The Anti-Tumor Efficacy of Verbascoside on Ovarian Cancer via Facilitating CCN1-AKT/NF-kappa B Pathway-Mediated M1 Macrophage Polarization

Background: Ovarian cancer (OC) is the leading cause of gynecological cancer-related mortality. Verbascoside (VB) is a phenylpropanoid glycoside from Chinese herbs, with anti-tumour activities. This study aimed to investigate the effects and mechanism of VB on OC. Methods: OC cell lines SKOV3 and A2780 were used in this study. Cell viability, proliferation, and migration were measured using CCK-8, clonogenic, and transwell assays, respectively. Apoptosis and M1/M2 macrophages were detected using flow cytometry. The interaction between VB and CCN1 was predicted by molecular docking. The mRNA expression of CCN1 was detected by RT-qPCR. The protein levels of CCN1, AKT, p-AKT, p65, and p-p65 were determined by western blotting. A xenograft mice model was established for in vivo validation. Results: VB inhibited OC cell proliferation and migration in a dose-dependent manner, and promoted apoptosis and M1 macrophage polarization.

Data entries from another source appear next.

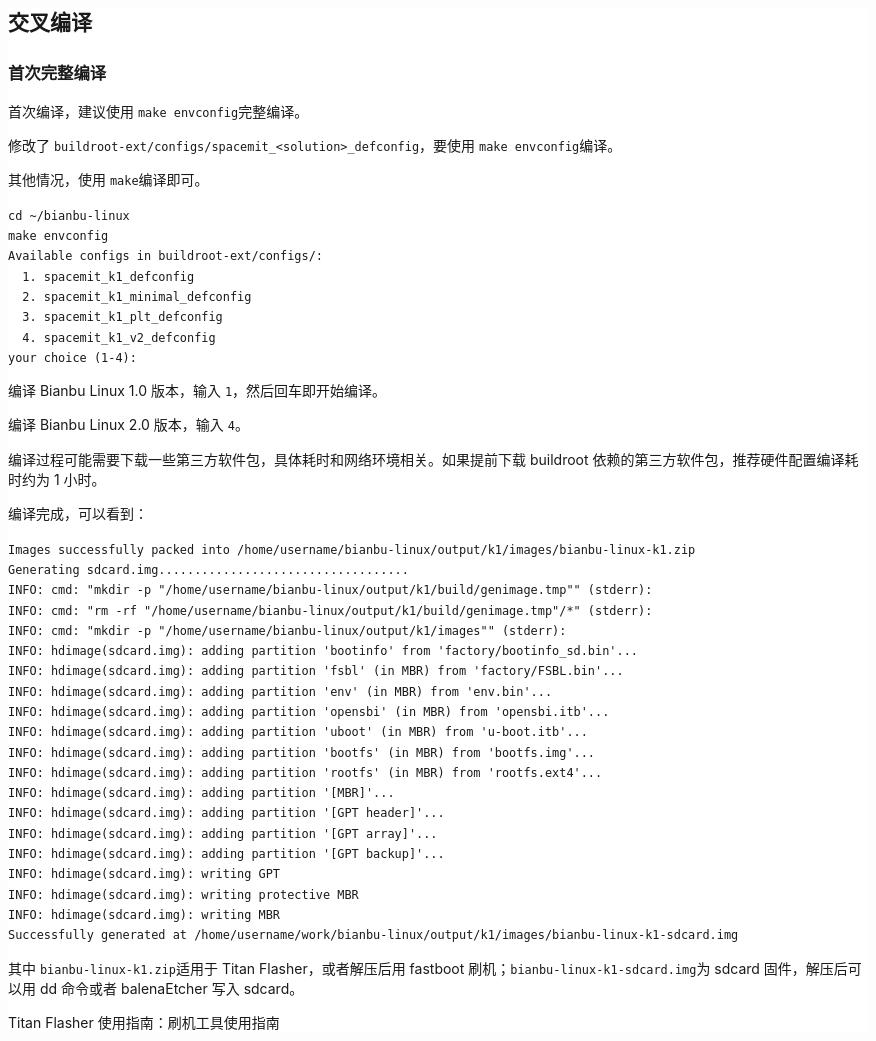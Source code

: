 ## 交叉编译

### 首次完整编译

首次编译，建议使用 `make envconfig`完整编译。

修改了 `buildroot-ext/configs/spacemit_<solution>_defconfig`，要使用 `make envconfig`编译。

其他情况，使用 `make`编译即可。
```
cd ~/bianbu-linux
make envconfig
Available configs in buildroot-ext/configs/:
  1. spacemit_k1_defconfig
  2. spacemit_k1_minimal_defconfig
  3. spacemit_k1_plt_defconfig
  4. spacemit_k1_v2_defconfig
your choice (1-4):
```
编译 Bianbu Linux 1.0 版本，输入 `1`，然后回车即开始编译。

编译 Bianbu Linux 2.0 版本，输入 `4`。

编译过程可能需要下载一些第三方软件包，具体耗时和网络环境相关。如果提前下载 buildroot 依赖的第三方软件包，推荐硬件配置编译耗时约为 1 小时。

编译完成，可以看到：
```
Images successfully packed into /home/username/bianbu-linux/output/k1/images/bianbu-linux-k1.zip
Generating sdcard.img...................................
INFO: cmd: "mkdir -p "/home/username/bianbu-linux/output/k1/build/genimage.tmp"" (stderr):
INFO: cmd: "rm -rf "/home/username/bianbu-linux/output/k1/build/genimage.tmp"/*" (stderr):
INFO: cmd: "mkdir -p "/home/username/bianbu-linux/output/k1/images"" (stderr):
INFO: hdimage(sdcard.img): adding partition 'bootinfo' from 'factory/bootinfo_sd.bin'...
INFO: hdimage(sdcard.img): adding partition 'fsbl' (in MBR) from 'factory/FSBL.bin'...
INFO: hdimage(sdcard.img): adding partition 'env' (in MBR) from 'env.bin'...
INFO: hdimage(sdcard.img): adding partition 'opensbi' (in MBR) from 'opensbi.itb'...
INFO: hdimage(sdcard.img): adding partition 'uboot' (in MBR) from 'u-boot.itb'...
INFO: hdimage(sdcard.img): adding partition 'bootfs' (in MBR) from 'bootfs.img'...
INFO: hdimage(sdcard.img): adding partition 'rootfs' (in MBR) from 'rootfs.ext4'...
INFO: hdimage(sdcard.img): adding partition '[MBR]'...
INFO: hdimage(sdcard.img): adding partition '[GPT header]'...
INFO: hdimage(sdcard.img): adding partition '[GPT array]'...
INFO: hdimage(sdcard.img): adding partition '[GPT backup]'...
INFO: hdimage(sdcard.img): writing GPT
INFO: hdimage(sdcard.img): writing protective MBR
INFO: hdimage(sdcard.img): writing MBR
Successfully generated at /home/username/work/bianbu-linux/output/k1/images/bianbu-linux-k1-sdcard.img
```
其中 `bianbu-linux-k1.zip`适用于 Titan Flasher，或者解压后用 fastboot 刷机；`bianbu-linux-k1-sdcard.img`为 sdcard 固件，解压后可以用 dd 命令或者 balenaEtcher 写入 sdcard。

Titan Flasher 使用指南：刷机工具使用指南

VB downregulated CCN1 and inhibited the AKT/NF-kappa B pathway. LY294002, an AKT inhibitor, potentiated the anti-tumour effects of VB. CCN1 overexpression weakened the anti-tumour effects of VB and VB + LY294002. In vivo experiments verified that VB inhibited tumour growth and promoted M1 polarization, which is regulated by the CCN1-mediated AKT/NF-kappa B pathway. Conclusion: VB triggers the CCN1-AKT/NF-kappa B pathway-mediated M1 macrophage polarization for protecting against OC.

Automated summary

The study demonstrated that VB can inhibit the proliferation and migration of OC cells by downregulating CCN1, promoting apoptosis, and inducing M1 macrophage polarization. Experimental results indicated that VB achieves these effects by modulating the AKT/NF-kappa B pathway.